Ellis wrote the script, and I liked his work in terms of lore and plotting. He dives deep into the old werewolf folklore and twists it in interesting ways. You’ll expect things to work out a certain way, yet when the script zigs instead of zags, Ellis isn’t doing it just to be contrary. He’s put a lot of thought into not only tweaking our expectations but also thematic elements such as colonialism and scientific denial. There’s no denying that Ellis is very smart, but I wish that he’d taken a bit more time on characterization. Opportunities existed to show different aspects of the characters, and they occasionally come off as thinly drawn.

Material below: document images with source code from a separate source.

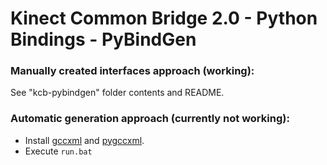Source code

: Kinect Common Bridge 2.0 - Python Bindings - PyBindGen
======================================================

### Manually created interfaces approach (working): 
   See "kcb-pybindgen" folder contents and README.
   
 
### Automatic generation approach (currently not working): 
- Install [gccxml](http://gccxml.github.io/HTML/Download.html) and [pygccxml](https://github.com/gccxml/pygccxml). 
- Execute ```run.bat```
 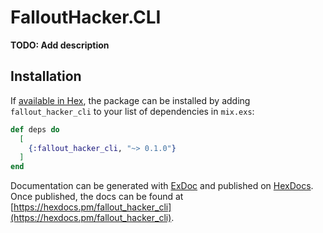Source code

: # FalloutHacker.CLI

**TODO: Add description**

## Installation

If [available in Hex](https://hex.pm/docs/publish), the package can be installed
by adding `fallout_hacker_cli` to your list of dependencies in `mix.exs`:

```elixir
def deps do
  [
    {:fallout_hacker_cli, "~> 0.1.0"}
  ]
end
```

Documentation can be generated with [ExDoc](https://github.com/elixir-lang/ex_doc)
and published on [HexDocs](https://hexdocs.pm). Once published, the docs can
be found at [https://hexdocs.pm/fallout_hacker_cli](https://hexdocs.pm/fallout_hacker_cli).

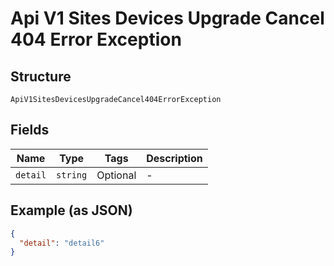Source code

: 
# Api V1 Sites Devices Upgrade Cancel 404 Error Exception

## Structure

`ApiV1SitesDevicesUpgradeCancel404ErrorException`

## Fields

| Name | Type | Tags | Description |
|  --- | --- | --- | --- |
| `detail` | `string` | Optional | - |

## Example (as JSON)

```json
{
  "detail": "detail6"
}
```

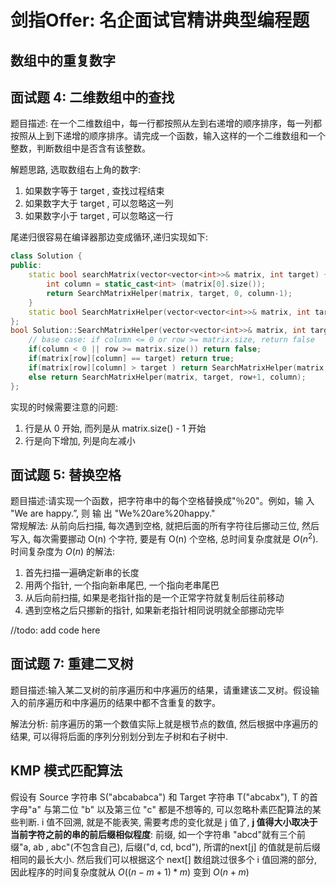 # 剑指Offer: 名企面试官精讲典型编程题

## 数组中的重复数字

## 面试题 4: 二维数组中的查找

题目描述: 在一个二维数组中，每一行都按照从左到右递增的顺序排序，每一列都按照从上到下递增的顺序排序。请完成一个函数，输入这样的一个二维数组和一个整数，判断数组中是否含有该整数。<br>

解题思路, 选取数组右上角的数字:
1. 如果数字等于 target , 查找过程结束
2. 如果数字大于 target , 可以忽略这一列
3. 如果数字小于 target , 可以忽略这一行

尾递归很容易在编译器那边变成循环,递归实现如下:
```C++
class Solution {
public:
    static bool searchMatrix(vector<vector<int>>& matrix, int target) {
        int column = static_cast<int> (matrix[0].size());
        return SearchMatrixHelper(matrix, target, 0, column-1);
    }
    static bool SearchMatrixHelper(vector<vector<int>>& matrix, int target, int row, int column);
};
bool Solution::SearchMatrixHelper(vector<vector<int>>& matrix, int target, int row, int column){
    // base case: if column <= 0 or row >= matrix.size, return false
    if(column < 0 || row >= matrix.size()) return false;
    if(matrix[row][column] == target) return true;
    if(matrix[row][column] > target ) return SearchMatrixHelper(matrix, target, row, column-1);
    else return SearchMatrixHelper(matrix, target, row+1, column);
};
```
实现的时候需要注意的问题:
1. 行是从 0 开始, 而列是从 matrix.size() - 1 开始
2. 行是向下增加, 列是向左减小 
## 面试题 5: 替换空格

题目描述:请实现一个函数，把字符串中的每个空格替换成"％20"。例如，输 入 "We are happy.”, 则 输 出 "We%20are%20happy." <br>
常规解法: 从前向后扫描, 每次遇到空格, 就把后面的所有字符往后挪动三位, 然后写入, 每次需要挪动 O(n) 个字符, 要是有 O(n) 个空格, 总时间复杂度就是 $O(n^2)$. <br>
时间复杂度为 $O(n)$ 的解法:
1. 首先扫描一遍确定新串的长度
2. 用两个指针, 一个指向新串尾巴, 一个指向老串尾巴 
3. 从后向前扫描, 如果是老指针指的是一个正常字符就复制后往前移动
4. 遇到空格之后只挪新的指针, 如果新老指针相同说明就全部挪动完毕

//todo: add code here

## 面试题 7: 重建二叉树

题目描述:输入某二叉树的前序遍历和中序遍历的结果，请重建该二叉树。假设输入的前序遍历和中序遍历的结果中都不含重复的数字。<br>

解法分析: 前序遍历的第一个数值实际上就是根节点的数值, 然后根据中序遍历的结果, 可以得将后面的序列分别划分到左子树和右子树中.


## KMP 模式匹配算法

假设有 Source 字符串 S("abcababca") 和 Target 字符串 T("abcabx"), T 的首字母"a" 与第二位 "b" 以及第三位 "c" 都是不想等的, 可以忽略朴素匹配算法的某些判断. i 值不回溯, 就是不能表笑, 需要考虑的变化就是 j 值了, **j 值得大小取决于当前字符之前的串的前后缀相似程度**:
前缀, 如一个字符串 "abcd"就有三个前缀"a, ab , abc"(不包含自己), 后缀("d, cd, bcd"), 所谓的next[j] 的值就是前后缀相同的最长大小. 然后我们可以根据这个 next[] 数组跳过很多个 i 值回溯的部分, 因此程序的时间复杂度就从 $O((n-m+1)*m)$ 变到 $O(n+m)$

Having said that, the cast delivers good work. I don’t think it’s terribly fair to examine performances from child actors since they’re…y’know, children. However, Max Mackintosh and Amelia Crouch as the Laurent offspring carry the movie for long stretches, and they both go beyond just selling the terror of the situation. They’re natural actors who never feel stiff or overly mannered. Boyd Holbrook has been quietly making a name for himself as an interesting genre actor. He’s done well in films like Logan, Gone Girl, and the entertainingly stupid The Predator. Here, he knows how to make the stalwart hero McBride interesting and human. Holbrook is just as comfortable with quiet dramatic moments as he is with running and yelling.
The Cursed acquits itself nicely. Through skill, intelligence, and some jaw-dropping gore effects, it enters the top tier of werewolf movies. Despite a few flaws, it’s a sophisticated horror movie that evokes the primeval knowledge of something in the darkness, watching, waiting for the right moment to strike.
*I hesitate to mention the righteously awesome Brotherhood of the Wolf as it’s not quite a werewolf movie.